### WHAT YOU NEED TO DO
The string "MAXSAFEINTEGER" appears in some lines of the data. Report how many, with no other words.

[Records contained in a dataset]
================

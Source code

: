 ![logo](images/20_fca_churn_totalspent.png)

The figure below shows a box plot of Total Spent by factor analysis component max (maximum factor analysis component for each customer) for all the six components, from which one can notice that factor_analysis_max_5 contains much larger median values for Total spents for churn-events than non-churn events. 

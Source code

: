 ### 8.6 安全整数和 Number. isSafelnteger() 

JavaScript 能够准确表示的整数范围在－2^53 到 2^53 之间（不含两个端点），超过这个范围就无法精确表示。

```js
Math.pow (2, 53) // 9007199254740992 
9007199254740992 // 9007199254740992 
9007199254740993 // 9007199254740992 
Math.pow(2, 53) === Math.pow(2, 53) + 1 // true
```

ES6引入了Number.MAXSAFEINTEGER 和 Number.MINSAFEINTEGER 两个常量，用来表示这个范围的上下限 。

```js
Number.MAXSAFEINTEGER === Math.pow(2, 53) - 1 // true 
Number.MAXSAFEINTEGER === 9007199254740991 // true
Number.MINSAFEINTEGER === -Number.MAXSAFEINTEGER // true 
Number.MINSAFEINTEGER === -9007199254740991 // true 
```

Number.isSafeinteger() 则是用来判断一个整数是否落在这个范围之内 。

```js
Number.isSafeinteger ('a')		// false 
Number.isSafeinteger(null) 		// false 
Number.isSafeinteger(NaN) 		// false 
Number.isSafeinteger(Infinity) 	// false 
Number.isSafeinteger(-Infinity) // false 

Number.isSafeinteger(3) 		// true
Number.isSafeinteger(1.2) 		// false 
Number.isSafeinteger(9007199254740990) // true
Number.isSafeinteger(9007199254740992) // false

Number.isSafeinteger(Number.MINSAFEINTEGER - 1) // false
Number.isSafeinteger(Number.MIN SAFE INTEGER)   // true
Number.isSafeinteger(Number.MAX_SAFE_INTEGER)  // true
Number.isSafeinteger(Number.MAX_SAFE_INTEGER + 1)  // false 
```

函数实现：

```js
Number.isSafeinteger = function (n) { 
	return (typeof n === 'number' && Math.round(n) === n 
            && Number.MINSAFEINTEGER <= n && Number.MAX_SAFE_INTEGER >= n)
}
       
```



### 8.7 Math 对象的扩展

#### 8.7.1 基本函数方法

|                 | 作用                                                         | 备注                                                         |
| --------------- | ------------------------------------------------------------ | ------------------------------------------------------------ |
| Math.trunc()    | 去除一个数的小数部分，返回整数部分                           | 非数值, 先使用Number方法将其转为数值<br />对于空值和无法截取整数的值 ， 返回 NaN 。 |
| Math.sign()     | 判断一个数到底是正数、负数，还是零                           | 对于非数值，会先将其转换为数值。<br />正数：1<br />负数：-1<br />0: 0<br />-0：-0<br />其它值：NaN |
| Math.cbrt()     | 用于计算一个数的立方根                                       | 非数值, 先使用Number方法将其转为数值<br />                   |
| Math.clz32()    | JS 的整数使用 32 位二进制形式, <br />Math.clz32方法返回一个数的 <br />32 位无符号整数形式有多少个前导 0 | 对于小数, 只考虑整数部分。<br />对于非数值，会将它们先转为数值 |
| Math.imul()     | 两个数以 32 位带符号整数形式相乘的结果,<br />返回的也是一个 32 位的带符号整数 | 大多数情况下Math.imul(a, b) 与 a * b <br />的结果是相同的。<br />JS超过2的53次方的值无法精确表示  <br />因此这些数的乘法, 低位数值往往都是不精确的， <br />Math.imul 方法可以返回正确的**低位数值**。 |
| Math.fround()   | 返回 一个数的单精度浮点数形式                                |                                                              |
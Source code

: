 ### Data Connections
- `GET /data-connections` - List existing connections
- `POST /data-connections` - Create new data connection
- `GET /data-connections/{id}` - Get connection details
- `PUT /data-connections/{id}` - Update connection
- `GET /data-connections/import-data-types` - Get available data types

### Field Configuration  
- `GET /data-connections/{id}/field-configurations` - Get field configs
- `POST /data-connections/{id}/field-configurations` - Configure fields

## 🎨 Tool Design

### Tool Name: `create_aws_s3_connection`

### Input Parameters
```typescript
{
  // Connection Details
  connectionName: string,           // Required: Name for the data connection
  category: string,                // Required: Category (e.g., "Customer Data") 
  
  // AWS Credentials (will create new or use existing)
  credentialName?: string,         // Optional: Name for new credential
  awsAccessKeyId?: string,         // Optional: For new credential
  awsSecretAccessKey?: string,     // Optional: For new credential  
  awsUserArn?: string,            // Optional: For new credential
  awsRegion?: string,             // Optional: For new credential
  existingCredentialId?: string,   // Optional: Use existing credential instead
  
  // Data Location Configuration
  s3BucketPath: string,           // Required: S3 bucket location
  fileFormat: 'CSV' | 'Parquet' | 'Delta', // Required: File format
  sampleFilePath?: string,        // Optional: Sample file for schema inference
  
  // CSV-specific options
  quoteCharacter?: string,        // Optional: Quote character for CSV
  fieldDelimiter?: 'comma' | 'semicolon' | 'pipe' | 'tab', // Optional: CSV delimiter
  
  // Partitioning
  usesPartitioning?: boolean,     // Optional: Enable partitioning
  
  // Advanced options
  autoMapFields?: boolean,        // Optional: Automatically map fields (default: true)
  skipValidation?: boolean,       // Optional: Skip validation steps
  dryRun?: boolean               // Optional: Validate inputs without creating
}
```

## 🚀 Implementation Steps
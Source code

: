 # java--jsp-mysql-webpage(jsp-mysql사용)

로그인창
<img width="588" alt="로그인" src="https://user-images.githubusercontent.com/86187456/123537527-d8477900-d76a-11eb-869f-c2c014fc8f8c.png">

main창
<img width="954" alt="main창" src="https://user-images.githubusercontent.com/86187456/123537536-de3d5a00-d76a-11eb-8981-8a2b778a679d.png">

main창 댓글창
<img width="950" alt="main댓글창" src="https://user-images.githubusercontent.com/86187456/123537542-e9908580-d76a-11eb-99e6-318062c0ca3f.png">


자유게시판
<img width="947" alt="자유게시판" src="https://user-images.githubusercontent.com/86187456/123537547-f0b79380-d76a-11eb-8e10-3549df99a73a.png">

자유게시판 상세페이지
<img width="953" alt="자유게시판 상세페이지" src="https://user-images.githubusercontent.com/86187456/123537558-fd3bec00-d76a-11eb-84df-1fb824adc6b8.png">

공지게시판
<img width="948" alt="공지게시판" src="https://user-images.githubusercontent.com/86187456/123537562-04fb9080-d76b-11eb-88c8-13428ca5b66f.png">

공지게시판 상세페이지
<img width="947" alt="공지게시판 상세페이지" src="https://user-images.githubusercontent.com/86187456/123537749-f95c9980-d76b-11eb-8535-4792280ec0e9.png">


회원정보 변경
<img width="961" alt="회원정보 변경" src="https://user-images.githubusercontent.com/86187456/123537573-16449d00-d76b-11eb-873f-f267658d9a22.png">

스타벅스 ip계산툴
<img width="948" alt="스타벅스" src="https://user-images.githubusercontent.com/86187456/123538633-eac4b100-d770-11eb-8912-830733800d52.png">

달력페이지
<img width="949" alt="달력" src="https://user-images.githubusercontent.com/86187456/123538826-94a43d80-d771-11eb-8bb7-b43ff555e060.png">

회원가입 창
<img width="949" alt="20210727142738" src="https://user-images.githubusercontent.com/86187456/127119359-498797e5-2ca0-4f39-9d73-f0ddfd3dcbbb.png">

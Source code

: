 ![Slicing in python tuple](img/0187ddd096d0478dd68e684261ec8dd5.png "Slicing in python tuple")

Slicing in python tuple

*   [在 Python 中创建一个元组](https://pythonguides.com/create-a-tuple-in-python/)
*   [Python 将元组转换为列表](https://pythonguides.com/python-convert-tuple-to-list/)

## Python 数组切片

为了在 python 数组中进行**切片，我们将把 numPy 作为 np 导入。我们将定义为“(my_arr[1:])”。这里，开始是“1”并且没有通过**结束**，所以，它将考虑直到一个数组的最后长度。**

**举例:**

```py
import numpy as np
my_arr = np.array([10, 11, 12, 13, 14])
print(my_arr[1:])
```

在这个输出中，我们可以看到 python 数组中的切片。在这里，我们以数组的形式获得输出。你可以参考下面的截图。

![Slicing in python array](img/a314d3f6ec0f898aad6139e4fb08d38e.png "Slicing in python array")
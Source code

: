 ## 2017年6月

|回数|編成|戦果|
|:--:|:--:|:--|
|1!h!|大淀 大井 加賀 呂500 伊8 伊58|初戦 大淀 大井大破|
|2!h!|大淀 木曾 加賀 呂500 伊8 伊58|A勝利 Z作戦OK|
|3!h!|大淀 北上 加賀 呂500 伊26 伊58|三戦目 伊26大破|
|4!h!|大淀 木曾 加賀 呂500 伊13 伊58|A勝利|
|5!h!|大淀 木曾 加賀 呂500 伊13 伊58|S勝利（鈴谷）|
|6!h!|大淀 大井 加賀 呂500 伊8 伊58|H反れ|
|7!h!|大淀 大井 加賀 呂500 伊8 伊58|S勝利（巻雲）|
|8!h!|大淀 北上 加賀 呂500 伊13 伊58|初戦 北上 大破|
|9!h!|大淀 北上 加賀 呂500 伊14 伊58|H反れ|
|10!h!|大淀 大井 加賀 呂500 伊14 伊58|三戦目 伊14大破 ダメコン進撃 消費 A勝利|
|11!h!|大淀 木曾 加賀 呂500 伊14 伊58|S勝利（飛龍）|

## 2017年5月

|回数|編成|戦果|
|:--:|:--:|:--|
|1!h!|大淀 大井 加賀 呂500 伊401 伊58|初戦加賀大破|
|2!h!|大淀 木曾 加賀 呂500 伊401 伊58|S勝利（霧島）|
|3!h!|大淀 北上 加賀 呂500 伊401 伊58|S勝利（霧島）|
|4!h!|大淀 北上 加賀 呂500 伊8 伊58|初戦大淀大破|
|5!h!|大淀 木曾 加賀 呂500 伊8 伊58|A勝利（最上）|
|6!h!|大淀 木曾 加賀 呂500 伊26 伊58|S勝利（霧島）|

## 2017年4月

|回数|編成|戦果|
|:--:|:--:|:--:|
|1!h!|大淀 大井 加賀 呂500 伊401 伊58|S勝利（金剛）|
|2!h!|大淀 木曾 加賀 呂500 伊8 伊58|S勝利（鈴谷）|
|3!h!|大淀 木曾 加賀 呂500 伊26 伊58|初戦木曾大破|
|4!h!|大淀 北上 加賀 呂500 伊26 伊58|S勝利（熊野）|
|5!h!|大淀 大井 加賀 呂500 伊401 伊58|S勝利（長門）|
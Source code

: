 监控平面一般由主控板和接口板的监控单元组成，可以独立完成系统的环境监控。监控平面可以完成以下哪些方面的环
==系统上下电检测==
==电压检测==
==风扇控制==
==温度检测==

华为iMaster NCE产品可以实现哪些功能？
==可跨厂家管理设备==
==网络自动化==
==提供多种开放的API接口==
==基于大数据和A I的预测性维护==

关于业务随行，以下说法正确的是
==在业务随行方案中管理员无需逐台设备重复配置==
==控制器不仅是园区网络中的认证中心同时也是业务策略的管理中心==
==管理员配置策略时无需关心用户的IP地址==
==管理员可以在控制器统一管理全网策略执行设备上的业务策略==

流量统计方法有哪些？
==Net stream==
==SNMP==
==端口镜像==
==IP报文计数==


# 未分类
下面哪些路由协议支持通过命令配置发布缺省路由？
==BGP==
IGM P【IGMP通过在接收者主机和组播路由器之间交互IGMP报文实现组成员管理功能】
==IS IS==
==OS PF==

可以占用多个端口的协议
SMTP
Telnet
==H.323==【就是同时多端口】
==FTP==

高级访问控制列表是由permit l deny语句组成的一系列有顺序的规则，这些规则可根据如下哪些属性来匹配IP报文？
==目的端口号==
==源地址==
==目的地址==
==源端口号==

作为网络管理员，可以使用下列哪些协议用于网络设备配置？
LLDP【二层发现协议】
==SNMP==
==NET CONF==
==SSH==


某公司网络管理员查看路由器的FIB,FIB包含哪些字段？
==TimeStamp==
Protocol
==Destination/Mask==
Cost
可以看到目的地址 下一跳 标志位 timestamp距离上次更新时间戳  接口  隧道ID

================

### EXERCISE RESULT
4